Behind its Redhook Longhammer IPA and Audible brands, CBA developed a program aimed at fishing and outdoor enthusiasts shopping at Walmart. Called Redhook, Line & Sinker, it will have display items that will be adjusted to reflect the types of fishing in a particular region. In Florida, the program has a saltwater fishing focus whereas in the Pacific Northwest, its focus on Salmon fishing.

The program would involve a cross-merchandising offer with various fishing items.

“You have a Walmart consumer who is out there looking to buy fishing and tackle,” said Thomas. “We have an opportunity to talk to that consumer. That excites Walmart because they know it’s a trade-up opportunity. It is an occasion they can ‘steal.’”

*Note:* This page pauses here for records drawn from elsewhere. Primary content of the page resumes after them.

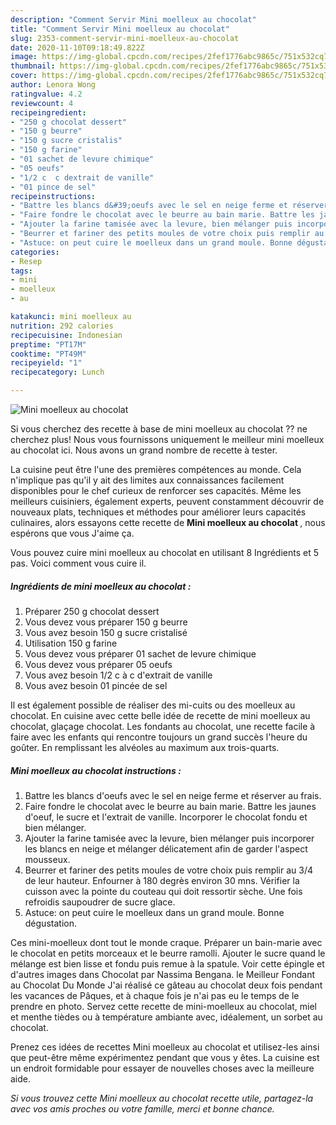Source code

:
 ```yaml
---
description: "Comment Servir Mini moelleux au chocolat"
title: "Comment Servir Mini moelleux au chocolat"
slug: 2353-comment-servir-mini-moelleux-au-chocolat
date: 2020-11-10T09:18:49.822Z
image: https://img-global.cpcdn.com/recipes/2fef1776abc9865c/751x532cq70/mini-moelleux-au-chocolat-photo-principale-de-la-recette.jpg
thumbnail: https://img-global.cpcdn.com/recipes/2fef1776abc9865c/751x532cq70/mini-moelleux-au-chocolat-photo-principale-de-la-recette.jpg
cover: https://img-global.cpcdn.com/recipes/2fef1776abc9865c/751x532cq70/mini-moelleux-au-chocolat-photo-principale-de-la-recette.jpg
author: Lenora Wong
ratingvalue: 4.2
reviewcount: 4
recipeingredient:
- "250 g chocolat dessert"
- "150 g beurre"
- "150 g sucre cristalis"
- "150 g farine"
- "01 sachet de levure chimique"
- "05 oeufs"
- "1/2 c  c dextrait de vanille"
- "01 pince de sel"
recipeinstructions:
- "Battre les blancs d&#39;oeufs avec le sel en neige ferme et réserver au frais."
- "Faire fondre le chocolat avec le beurre au bain marie. Battre les jaunes d&#39;oeuf, le sucre et l&#39;extrait de vanille. Incorporer le chocolat fondu et bien mélanger."
- "Ajouter la farine tamisée avec la levure, bien mélanger puis incorporer les blancs en neige et mélanger délicatement afin de garder l&#39;aspect mousseux."
- "Beurrer et fariner des petits moules de votre choix puis remplir au 3/4 de leur hauteur. Enfourner à 180 degrès environ 30 mns. Vérifier la cuisson avec la pointe du couteau qui doit ressortir sèche. Une fois refroidis saupoudrer de sucre glace."
- "Astuce: on peut cuire le moelleux dans un grand moule. Bonne dégustation."
categories:
- Resep
tags:
- mini
- moelleux
- au

katakunci: mini moelleux au 
nutrition: 292 calories
recipecuisine: Indonesian
preptime: "PT17M"
cooktime: "PT49M"
recipeyield: "1"
recipecategory: Lunch

---
```



![Mini moelleux au chocolat](https://img-global.cpcdn.com/recipes/2fef1776abc9865c/751x532cq70/mini-moelleux-au-chocolat-photo-principale-de-la-recette.jpg)

Si vous cherchez des recette à base de mini moelleux au chocolat ?? ne cherchez plus! Nous vous fournissons uniquement le meilleur mini moelleux au chocolat ici. Nous avons un grand nombre de recette à tester.

La cuisine peut être l'une des premières compétences au monde. Cela n'implique pas qu'il y ait des limites aux connaissances facilement disponibles pour le chef curieux de renforcer ses capacités. Même les meilleurs cuisiniers, également experts, peuvent constamment découvrir de nouveaux plats, techniques et méthodes pour améliorer leurs capacités culinaires, alors essayons cette recette de <strong> Mini moelleux au chocolat </strong>, nous espérons que vous J'aime ça.

<!--inarticleads1-->

Vous pouvez cuire mini moelleux au chocolat en utilisant 8 Ingrédients et 5 pas. Voici comment vous cuire il.

##### Ingrédients de mini moelleux au chocolat :

1. Préparer 250 g chocolat dessert
1. Vous devez vous préparer 150 g beurre
1. Vous avez besoin 150 g sucre cristalisé
1. Utilisation 150 g farine
1. Vous devez vous préparer 01 sachet de levure chimique
1. Vous devez vous préparer 05 oeufs
1. Vous avez besoin 1/2 c à c d&#39;extrait de vanille
1. Vous avez besoin 01 pincée de sel


Il est également possible de réaliser des mi-cuits ou des moelleux au chocolat. En cuisine avec cette belle idée de recette de mini moelleux au chocolat, glaçage chocolat. Les fondants au chocolat, une recette facile à faire avec les enfants qui rencontre toujours un grand succès l&#39;heure du goûter. En remplissant les alvéoles au maximum aux trois-quarts. 

<!--inarticleads2-->

##### Mini moelleux au chocolat instructions :

1. Battre les blancs d&#39;oeufs avec le sel en neige ferme et réserver au frais.
1. Faire fondre le chocolat avec le beurre au bain marie. Battre les jaunes d&#39;oeuf, le sucre et l&#39;extrait de vanille. Incorporer le chocolat fondu et bien mélanger.
1. Ajouter la farine tamisée avec la levure, bien mélanger puis incorporer les blancs en neige et mélanger délicatement afin de garder l&#39;aspect mousseux.
1. Beurrer et fariner des petits moules de votre choix puis remplir au 3/4 de leur hauteur. Enfourner à 180 degrès environ 30 mns. Vérifier la cuisson avec la pointe du couteau qui doit ressortir sèche. Une fois refroidis saupoudrer de sucre glace.
1. Astuce: on peut cuire le moelleux dans un grand moule. Bonne dégustation.


Ces mini-moelleux dont tout le monde craque. Préparer un bain-marie avec le chocolat en petits morceaux et le beurre ramolli. Ajouter le sucre quand le mélange est bien lisse et fondu puis remue à la spatule. Voir cette épingle et d&#39;autres images dans Chocolat par Nassima Bengana. le Meilleur Fondant au Chocolat Du Monde J&#39;ai réalisé ce gâteau au chocolat deux fois pendant les vacances de Pâques, et à chaque fois je n&#39;ai pas eu le temps de le prendre en photo. Servez cette recette de mini-moelleux au chocolat, miel et menthe tièdes ou à température ambiante avec, idéalement, un sorbet au chocolat. 

<!--inarticleads1-->

<p>
Prenez ces idées de recettes Mini moelleux au chocolat et utilisez-les ainsi que peut-être même expérimentez pendant que vous y êtes. La cuisine est un endroit formidable pour essayer de nouvelles choses avec la meilleure aide.
</p>

<p>
<i>Si vous trouvez cette Mini moelleux au chocolat recette utile, partagez-la avec vos amis proches ou votre famille, merci et bonne chance.</i>
</p>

Still, while Fox said that Walmart is likely to expand its craft sets with promotional displays from nationally distributed craft companies like CBA, Boston Beer and Sierra Nevada, one of its its biggest competitors, Meijer, is already demonstrating a greater willingness to work with smaller regional brands.

“There is no doubt that Walmart is still just scratching the surface,” said Fox. “Meijer had 5 times the space allocation for craft, compared to Walmart, at locations that I’ve visited in Michigan.”

That’s not to say Walmart isn’t experimenting. In Kansas City, the retailer worked closely with Boulevard Brewing to “interrupt shoppers” by developing displays that highlighted fall seasonal beers.

“They built some displays where they highlighted Octoberfest beers and interrupted shoppers with a litany of brands — some local, regional, and national,” said Bobby Dykstra, the director of national accounts for Boulevard. “We customized some point of sale and made sure we were a part of those displays but it was more focused on the segment and the style.”

But to double its total beer sales by 2016, Fox said Walmart will continue to focus on increasing sales of its large domestic brands by competing on price.

Tom Fox

Tom Fox

“Walmart could triple its craft business and it wouldn’t have a huge impact on doubling their sales in three years,” he said. “Craft will be a part of their plan but it can’t be the hallmark if they want to double their business.”

And while some craft brewers might be concerned that Walmart will discount their products, Fox said its not likely.

“The perception of price defines the position of a brand,” he said. “I would be shocked if they used it as a way to drive volume and hurt a brand’s equity.”

At least two Walmarts that Brewbound called in Maine didn’t appear to be offering steep discounts. A 12-pack of Redhook Longhammer IPA was $13.28 at Walmart while its closest competitor, a Hannaford grocery store, was selling it for $13.99. In Maine, Lewiston, based Baxter Brewing said six-packs of its Pamola Extra Pale Ale sell for $9.49 at select Walmarts throughout the state.